** EXTRACTED MATERIAL follows **

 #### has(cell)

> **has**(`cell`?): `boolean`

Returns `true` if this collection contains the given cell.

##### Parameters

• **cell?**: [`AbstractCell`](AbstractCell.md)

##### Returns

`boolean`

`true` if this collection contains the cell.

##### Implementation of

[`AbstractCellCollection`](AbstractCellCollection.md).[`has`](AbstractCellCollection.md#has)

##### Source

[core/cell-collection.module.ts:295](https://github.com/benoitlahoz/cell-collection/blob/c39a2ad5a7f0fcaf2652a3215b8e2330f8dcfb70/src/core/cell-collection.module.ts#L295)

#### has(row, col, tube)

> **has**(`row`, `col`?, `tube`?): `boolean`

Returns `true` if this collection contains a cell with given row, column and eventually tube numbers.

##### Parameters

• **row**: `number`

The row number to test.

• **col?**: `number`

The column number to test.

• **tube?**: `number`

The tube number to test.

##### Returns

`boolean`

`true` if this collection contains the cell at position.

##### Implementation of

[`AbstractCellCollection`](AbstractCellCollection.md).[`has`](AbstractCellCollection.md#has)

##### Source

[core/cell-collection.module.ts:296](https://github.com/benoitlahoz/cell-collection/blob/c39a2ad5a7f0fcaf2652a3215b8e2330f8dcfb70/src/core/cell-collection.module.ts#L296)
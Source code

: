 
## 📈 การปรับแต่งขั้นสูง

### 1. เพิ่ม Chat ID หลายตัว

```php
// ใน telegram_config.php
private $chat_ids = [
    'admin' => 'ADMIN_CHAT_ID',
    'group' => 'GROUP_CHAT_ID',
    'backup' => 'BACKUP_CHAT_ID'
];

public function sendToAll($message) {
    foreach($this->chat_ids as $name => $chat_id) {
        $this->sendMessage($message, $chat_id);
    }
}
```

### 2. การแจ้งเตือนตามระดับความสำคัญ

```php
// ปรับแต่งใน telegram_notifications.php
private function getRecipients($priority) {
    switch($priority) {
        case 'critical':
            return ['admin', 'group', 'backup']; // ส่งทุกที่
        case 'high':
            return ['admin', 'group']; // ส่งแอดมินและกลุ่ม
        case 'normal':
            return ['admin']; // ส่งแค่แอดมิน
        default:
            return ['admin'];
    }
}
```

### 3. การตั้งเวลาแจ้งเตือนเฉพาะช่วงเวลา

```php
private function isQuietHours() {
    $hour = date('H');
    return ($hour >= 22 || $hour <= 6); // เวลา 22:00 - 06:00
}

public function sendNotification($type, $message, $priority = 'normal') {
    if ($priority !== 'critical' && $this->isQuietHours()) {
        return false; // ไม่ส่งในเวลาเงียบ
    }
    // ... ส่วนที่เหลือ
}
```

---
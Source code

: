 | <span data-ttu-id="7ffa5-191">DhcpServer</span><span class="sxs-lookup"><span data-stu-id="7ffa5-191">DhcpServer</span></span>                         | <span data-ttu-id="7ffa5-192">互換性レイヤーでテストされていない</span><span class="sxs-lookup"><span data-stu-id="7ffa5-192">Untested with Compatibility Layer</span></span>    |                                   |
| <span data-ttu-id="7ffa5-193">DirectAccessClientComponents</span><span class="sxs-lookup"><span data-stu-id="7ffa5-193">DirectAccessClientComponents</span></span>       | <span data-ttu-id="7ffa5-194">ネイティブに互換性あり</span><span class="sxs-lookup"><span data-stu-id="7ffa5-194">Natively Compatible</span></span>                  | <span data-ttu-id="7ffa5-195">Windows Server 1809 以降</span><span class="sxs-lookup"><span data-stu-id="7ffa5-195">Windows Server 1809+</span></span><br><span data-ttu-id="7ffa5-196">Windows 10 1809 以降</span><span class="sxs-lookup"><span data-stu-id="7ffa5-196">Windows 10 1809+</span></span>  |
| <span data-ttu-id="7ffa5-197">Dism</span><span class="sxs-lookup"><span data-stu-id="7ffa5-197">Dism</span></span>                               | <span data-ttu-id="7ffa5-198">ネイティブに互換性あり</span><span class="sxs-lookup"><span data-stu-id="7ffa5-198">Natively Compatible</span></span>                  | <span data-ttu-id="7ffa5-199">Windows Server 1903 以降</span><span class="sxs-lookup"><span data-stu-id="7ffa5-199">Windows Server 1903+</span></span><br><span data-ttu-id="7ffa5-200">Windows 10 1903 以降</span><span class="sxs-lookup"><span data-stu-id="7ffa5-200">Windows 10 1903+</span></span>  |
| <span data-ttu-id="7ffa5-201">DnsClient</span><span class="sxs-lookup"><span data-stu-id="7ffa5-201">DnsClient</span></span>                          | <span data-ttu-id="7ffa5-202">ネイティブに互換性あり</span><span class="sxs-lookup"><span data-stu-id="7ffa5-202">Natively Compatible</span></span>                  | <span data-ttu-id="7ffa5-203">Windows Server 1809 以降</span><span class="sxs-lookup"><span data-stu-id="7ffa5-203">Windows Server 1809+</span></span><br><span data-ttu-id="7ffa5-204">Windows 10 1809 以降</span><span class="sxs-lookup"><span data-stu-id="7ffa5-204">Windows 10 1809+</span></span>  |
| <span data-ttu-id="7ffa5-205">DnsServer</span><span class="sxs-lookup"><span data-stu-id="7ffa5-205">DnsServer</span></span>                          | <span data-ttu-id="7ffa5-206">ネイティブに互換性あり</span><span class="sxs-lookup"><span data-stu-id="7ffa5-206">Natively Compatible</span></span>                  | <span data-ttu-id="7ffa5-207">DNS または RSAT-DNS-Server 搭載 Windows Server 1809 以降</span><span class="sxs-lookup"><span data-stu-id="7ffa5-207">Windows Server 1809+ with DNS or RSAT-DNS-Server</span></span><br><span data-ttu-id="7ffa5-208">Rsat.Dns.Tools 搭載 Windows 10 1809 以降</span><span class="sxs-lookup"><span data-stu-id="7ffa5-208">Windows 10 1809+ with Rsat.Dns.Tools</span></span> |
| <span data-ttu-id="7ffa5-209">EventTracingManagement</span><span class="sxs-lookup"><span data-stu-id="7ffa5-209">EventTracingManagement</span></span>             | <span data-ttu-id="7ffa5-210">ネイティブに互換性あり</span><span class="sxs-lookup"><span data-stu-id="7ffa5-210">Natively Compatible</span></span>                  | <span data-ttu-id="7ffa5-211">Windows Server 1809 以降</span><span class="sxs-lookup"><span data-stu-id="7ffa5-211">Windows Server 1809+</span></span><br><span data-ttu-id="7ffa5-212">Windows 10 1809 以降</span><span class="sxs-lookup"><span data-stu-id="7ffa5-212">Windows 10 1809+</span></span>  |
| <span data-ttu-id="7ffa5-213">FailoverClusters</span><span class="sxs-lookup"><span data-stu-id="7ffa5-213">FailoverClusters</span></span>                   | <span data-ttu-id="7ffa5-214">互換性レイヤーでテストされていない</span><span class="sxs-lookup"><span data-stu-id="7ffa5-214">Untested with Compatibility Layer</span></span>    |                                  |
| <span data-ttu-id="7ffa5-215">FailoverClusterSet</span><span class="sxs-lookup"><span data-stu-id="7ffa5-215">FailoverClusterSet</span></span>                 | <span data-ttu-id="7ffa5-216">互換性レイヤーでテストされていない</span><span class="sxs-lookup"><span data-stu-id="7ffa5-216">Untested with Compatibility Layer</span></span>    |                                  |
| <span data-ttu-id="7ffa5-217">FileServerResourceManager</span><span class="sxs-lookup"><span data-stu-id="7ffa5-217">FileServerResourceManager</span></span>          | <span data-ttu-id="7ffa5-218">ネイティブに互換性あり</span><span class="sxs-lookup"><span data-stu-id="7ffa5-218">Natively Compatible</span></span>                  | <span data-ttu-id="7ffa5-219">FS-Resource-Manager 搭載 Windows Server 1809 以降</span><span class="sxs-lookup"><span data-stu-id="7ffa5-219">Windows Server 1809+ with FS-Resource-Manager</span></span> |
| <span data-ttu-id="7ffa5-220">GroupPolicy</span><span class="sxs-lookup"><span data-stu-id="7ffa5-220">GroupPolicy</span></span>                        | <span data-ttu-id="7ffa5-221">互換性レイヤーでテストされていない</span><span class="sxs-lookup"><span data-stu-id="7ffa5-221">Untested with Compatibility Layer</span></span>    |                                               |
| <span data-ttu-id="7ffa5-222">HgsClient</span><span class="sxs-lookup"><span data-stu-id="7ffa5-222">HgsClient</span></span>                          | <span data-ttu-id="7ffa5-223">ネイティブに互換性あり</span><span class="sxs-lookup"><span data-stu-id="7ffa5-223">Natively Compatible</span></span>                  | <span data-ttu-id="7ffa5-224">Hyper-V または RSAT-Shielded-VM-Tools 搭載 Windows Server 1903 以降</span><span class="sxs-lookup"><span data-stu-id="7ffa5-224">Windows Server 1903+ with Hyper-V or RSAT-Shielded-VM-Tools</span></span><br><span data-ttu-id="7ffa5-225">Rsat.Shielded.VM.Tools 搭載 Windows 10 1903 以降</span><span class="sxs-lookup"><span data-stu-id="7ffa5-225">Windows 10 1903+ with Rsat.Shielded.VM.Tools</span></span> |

** End of EXTRACTED MATERIAL **

- _PROMPT_
How many lines in the data contain "benoitlahoz"? Answer with the number alone.

- _EXERCISE RESPONSE_
2